We're then heading to the mall where the "finish" line is. Now, let me explain: Yes, it's not quite at the coast, but this is where riders are supposed to "finish" the ride. RAAM then calls ahead and gets a big shebang set up so that, when the rider rolls up to the pier in Annapolis the band can be struck up and officials can present the rider this laurel and hardy handshake and yadda-yada. That's the finish line everybody sees in the movies.
The real finish line is the mall parking lot outside of Pottery Barn. Which makes sense, in a way, as Pottery Barn is heaven in a number of lesser known pantheons. Buy me a couple of glasses of single-malt scotch one day and I'll explain how it works.
En route to this heaven/finish line, Jeff and Mary and I get another call: Come back -- RAAM says you two can both ride in together. U-Turn, drive back, get Jeff out and bike off, and then Kevin shows up with the other van (did I mention we named it the RAAM-a-lam-a-ding-dong somewhere during this trip?) and Doyce and Allen and Don and off they go. Mary and I then jump back in the van and zip down to heaven/finish line.
Don, Brenda, Gary, Chris, and David are there with the pursuit van, as well as Terry Zmrhal and other RAAM officials and many of the fans from Mt. Airy and still other fans and friends who had driven over. We get ready and Jeff and Kevin come rolling in while we cheer and film and shoot pictures. Then it's lots of congratulations and back-slapping and about the level of euphoria that you would expect after an eight-day long roller coaster of frantic activity like this. Okay, so you may have to use LOTS of imagination.
From there we head to a nearby hotel where we dump stuff and kind of change, then back into the van to drive down to the pier where they have a bunch of people who have been waiting to see Kevin and Jeff come in. More cheering, back-slapping, people touching raimants (okay, touch away for all I care -- but if you break it you've bought it!). Then we went to a local pub for dinner and a little champagne. There would have been lots of champagne, as well as a few other imbibements, but I knew I had to somehow navigate back to the hotel later, and we were all so exhausted we just did not yet trust ourselves to partake of anything that would lessen our abilities to function. Perhaps some other day ...

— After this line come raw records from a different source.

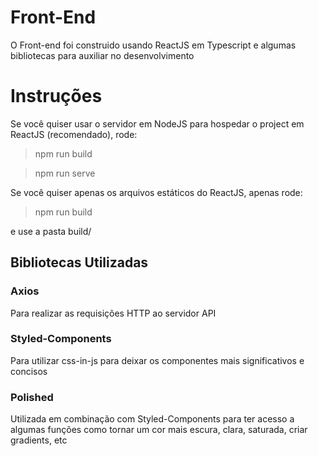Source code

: # Front-End

O Front-end foi construido usando ReactJS em Typescript e algumas bibliotecas para auxiliar no desenvolvimento

# Instruções

Se você quiser usar o servidor em NodeJS para hospedar o project em ReactJS (recomendado), rode:

> npm run build

> npm run serve

Se você quiser apenas os arquivos estáticos do ReactJS, apenas rode:

> npm run build

e use a pasta build/

## Bibliotecas Utilizadas

### Axios

Para realizar as requisições HTTP ao servidor API

### Styled-Components

Para utilizar css-in-js para deixar os componentes mais significativos e concisos

### Polished

Utilizada em combinação com Styled-Components para ter acesso a algumas funções como tornar um cor mais escura, clara, saturada, criar gradients, etc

Instead, we all got to enjoy something precious that few people really appreciate any more: EIGHT HOURS OF UNINTERRUPTED SLEEP. That is bliss. If they would let you go into Pottery Barn and lay on one of their beds for eight hours ... well, now you know why it's one version of heaven.
It's now almost 9:15 and we soon expect Jure Robic -- the Slovenian soldier that left with us from Oceanside, CA, a week ago Saturday and who looks to be the one who will "win" the solo RAAM division -- to come in. After that, Jeff and Kevin can jump on their bikes and partake in the parade finish down to the pier in Annapolis for the formal end of the race, complete with the speeches and the officials with the laurel and hardy handshake (you can't use that joke too much). I will blog again after that. Jeff and I then plan to throw everything into the back of the RAAMinator and start driving back to Nashville.
Meanwhile, attached are pictures from the finish line (sorry I didn't get heaven in the picture) and the banner at the other finish line at the pier. They were just putting the finishing touches on this, because Jeff and Kevin rode so fast that things were quite ready.
The opinions expressed in this missive are my own and in no way reflect the views of Gran Fondo, RAAM, or any of my compatriots. If you have been offended by my less-than-reverent verbiage, I would apologize if I cared about your feelings. Get over it.